16. Definitions and Construction
Capitalized terms in this Agreement have the meanings indicated in this Agreement unless the context otherwise requires, which meaning will be equally applicable to both the singular and plural forms of those terms. In this Agreement, unless a clear contrary intention appears (a) ”Section” refers to sections of this Agreement; (b) ”including” (and with correlative meaning “include”) means including without limiting the generality of any description preceding such term, and (c) any reference to a decision, consent, determination or other exercise of discretion by OptionStrat, unless expressly provided to the contrary, means a determination or exercise of discretion in OptionStrat’s sole and absolute discretion.
17. General
This Agreement constitutes the entire agreement and understanding between the parties with respect to its subject matter, and this Agreement terminates, merges and supersedes all prior agreements, discussions and writings with respect to its subject matter, whether oral or written. Each party has relied only on the express terms of this Agreement, and not on any representations of the other party not set forth herein, nor on any other documents or materials of the other party not expressly made a part hereof. Headings used in this Agreement are for reference purposes only and in no way define or limit the scope of the applicable section. If any provision of this Agreement is held to be unenforceable for any reason, such provision will be reformed only to the extent necessary to make it enforceable and the other terms of this Agreement will remain in full force and effect.

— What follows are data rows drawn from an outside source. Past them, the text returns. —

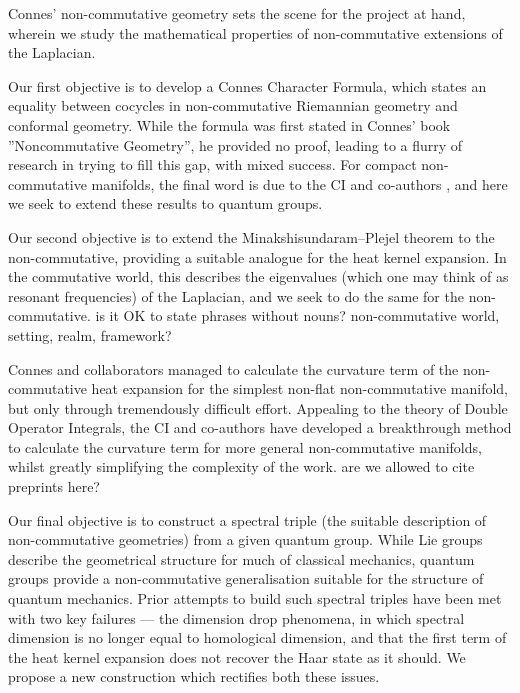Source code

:\documentclass[12pt]{article}
\begin{document}
Connes' non-commutative geometry sets the scene for the project at hand, wherein we study the mathematical properties of non-commutative extensions of the Laplacian.

Our first objective is to develop a Connes Character Formula, which states
an equality between cocycles in non-commutative Riemannian geometry and
conformal geometry. While the formula was first stated in Connes' book ''Noncommutative Geometry'', he provided no proof, leading to a flurry of research in trying to fill this gap, with mixed success. For compact non-commutative manifolds, the final word is due to the CI and co-authors \cite{CRSZ}, and here we seek to extend these results to quantum
groups.


Our second objective is to extend the Minakshisundaram--Plejel theorem to the
non-commutative, providing a suitable analogue for the heat kernel expansion. In the commutative world, this describes the eigenvalues (which one may think of as resonant frequencies) of the Laplacian, and we seek to do the same for the non-commutative. {\color{blue} is it OK to state phrases without nouns? non-commutative world, setting, realm, framework?}

Connes and collaborators managed to calculate the curvature term of the non-commutative heat expansion for the simplest non-flat non-commutative manifold, but only through tremendously difficult effort. Appealing to the theory of Double Operator Integrals, the CI and co-authors have developed a breakthrough method to calculate the curvature term for more general non-commutative manifolds, whilst greatly simplifying the complexity of the work. {\color{blue} are we allowed to cite preprints here?}

Our final objective is to construct a spectral triple (the suitable description of non-commutative geometries) from a given quantum group. While Lie groups describe the geometrical structure for much of classical mechanics, quantum groups provide a non-commutative generalisation suitable for the structure of quantum mechanics.
Prior attempts to build such spectral triples have been met with two key failures
--- the dimension drop phenomena, in which spectral dimension is no longer equal
to homological dimension, and that the first term of the heat kernel expansion does not recover the Haar state as it should. We propose a new construction which rectifies both these issues.
\end{document}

The failure of OptionStrat to act with respect to a breach of this Agreement by you or others does not constitute a waiver and will not limit OptionStrat’s rights with respect to that breach or any subsequent breaches. This Agreement is entered into by the parties for the exclusive benefit of the parties and their successors and permitted assignees. The Agreement is expressly not intended for the benefit of any other person. No third party will have any rights under this Agreement.